You wouldn't think a small town in the English country side would hold such misery. Casual Vacancy starts like many books, introducing different characters of a small town who seem to be completely unconnected. One local councilmen dies of a brain aneurysms and we begin to see how his death effects them all. The story is slow, but has a sense of building so I figured it was going somewhere. None the characters are completely good or bad, but its their flaws Rowling focuses on. The story ends in a senseless tragedy, which seems to come out of no where and leave you completely unsatisfied. You think something good will come out of this entire mess, but it doesn't.

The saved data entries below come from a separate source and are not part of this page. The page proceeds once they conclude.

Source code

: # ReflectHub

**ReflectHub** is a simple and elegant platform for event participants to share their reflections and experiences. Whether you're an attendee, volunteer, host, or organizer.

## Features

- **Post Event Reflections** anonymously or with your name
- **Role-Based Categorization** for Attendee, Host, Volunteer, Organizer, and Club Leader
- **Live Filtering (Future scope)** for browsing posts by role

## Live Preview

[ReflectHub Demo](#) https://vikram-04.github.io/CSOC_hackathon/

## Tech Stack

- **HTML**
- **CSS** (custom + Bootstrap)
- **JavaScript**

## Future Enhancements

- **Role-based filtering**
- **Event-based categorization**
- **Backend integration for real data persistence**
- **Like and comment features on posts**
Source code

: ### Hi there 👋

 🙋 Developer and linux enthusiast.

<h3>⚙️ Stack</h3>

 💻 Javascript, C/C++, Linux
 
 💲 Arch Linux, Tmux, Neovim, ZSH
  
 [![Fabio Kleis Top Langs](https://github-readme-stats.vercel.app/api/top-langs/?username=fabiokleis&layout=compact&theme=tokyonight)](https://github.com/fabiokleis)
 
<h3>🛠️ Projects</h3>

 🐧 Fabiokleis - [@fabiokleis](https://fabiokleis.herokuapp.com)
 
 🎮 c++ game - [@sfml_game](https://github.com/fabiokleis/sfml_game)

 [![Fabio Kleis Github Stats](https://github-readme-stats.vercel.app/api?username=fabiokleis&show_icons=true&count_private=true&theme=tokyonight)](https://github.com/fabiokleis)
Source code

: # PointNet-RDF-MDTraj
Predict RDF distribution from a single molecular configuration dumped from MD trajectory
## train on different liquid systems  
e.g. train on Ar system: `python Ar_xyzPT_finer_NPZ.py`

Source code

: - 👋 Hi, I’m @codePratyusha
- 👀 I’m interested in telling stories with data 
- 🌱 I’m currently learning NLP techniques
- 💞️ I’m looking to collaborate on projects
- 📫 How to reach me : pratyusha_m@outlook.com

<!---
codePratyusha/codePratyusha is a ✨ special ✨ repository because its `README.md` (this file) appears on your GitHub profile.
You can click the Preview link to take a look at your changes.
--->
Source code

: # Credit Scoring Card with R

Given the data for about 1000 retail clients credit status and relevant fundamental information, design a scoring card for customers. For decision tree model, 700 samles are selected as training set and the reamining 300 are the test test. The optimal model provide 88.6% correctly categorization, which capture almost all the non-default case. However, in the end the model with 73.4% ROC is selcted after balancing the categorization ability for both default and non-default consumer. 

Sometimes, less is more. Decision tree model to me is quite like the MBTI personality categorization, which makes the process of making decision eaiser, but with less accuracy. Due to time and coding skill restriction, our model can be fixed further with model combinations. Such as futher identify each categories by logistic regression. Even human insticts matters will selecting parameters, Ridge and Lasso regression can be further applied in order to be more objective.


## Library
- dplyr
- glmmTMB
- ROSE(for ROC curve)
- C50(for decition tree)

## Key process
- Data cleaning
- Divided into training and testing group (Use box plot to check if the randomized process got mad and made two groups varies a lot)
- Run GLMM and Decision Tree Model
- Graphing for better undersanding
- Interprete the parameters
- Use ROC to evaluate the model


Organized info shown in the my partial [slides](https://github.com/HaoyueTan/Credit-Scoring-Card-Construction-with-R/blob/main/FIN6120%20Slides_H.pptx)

One or two of the characters end up slightly better than they started, but anything to be learned from the book are left to the reader to be decided. The story is told from 3rd person omniscient, and I had a hard time believing some of the characters motivations which got a little annoying.
All that said I somewhat enjoyed it. I was drawn in, I wanted to find out where the much to do about nothing was leading. I was hoping for big payoff, and I was prepared to write a good review. But the ending is just kind of empty and sad. It's like Rowling created all of these characters and then didn't know what to do with them. I noticed in the HP books she had a tendency to add unnessicary story lines in some of the later books. I thought she just like those characters too much not to have something for them to do. Now I wonder if she just needs someone to tell her to focus on the main storyline, even if you have to cut a few thing.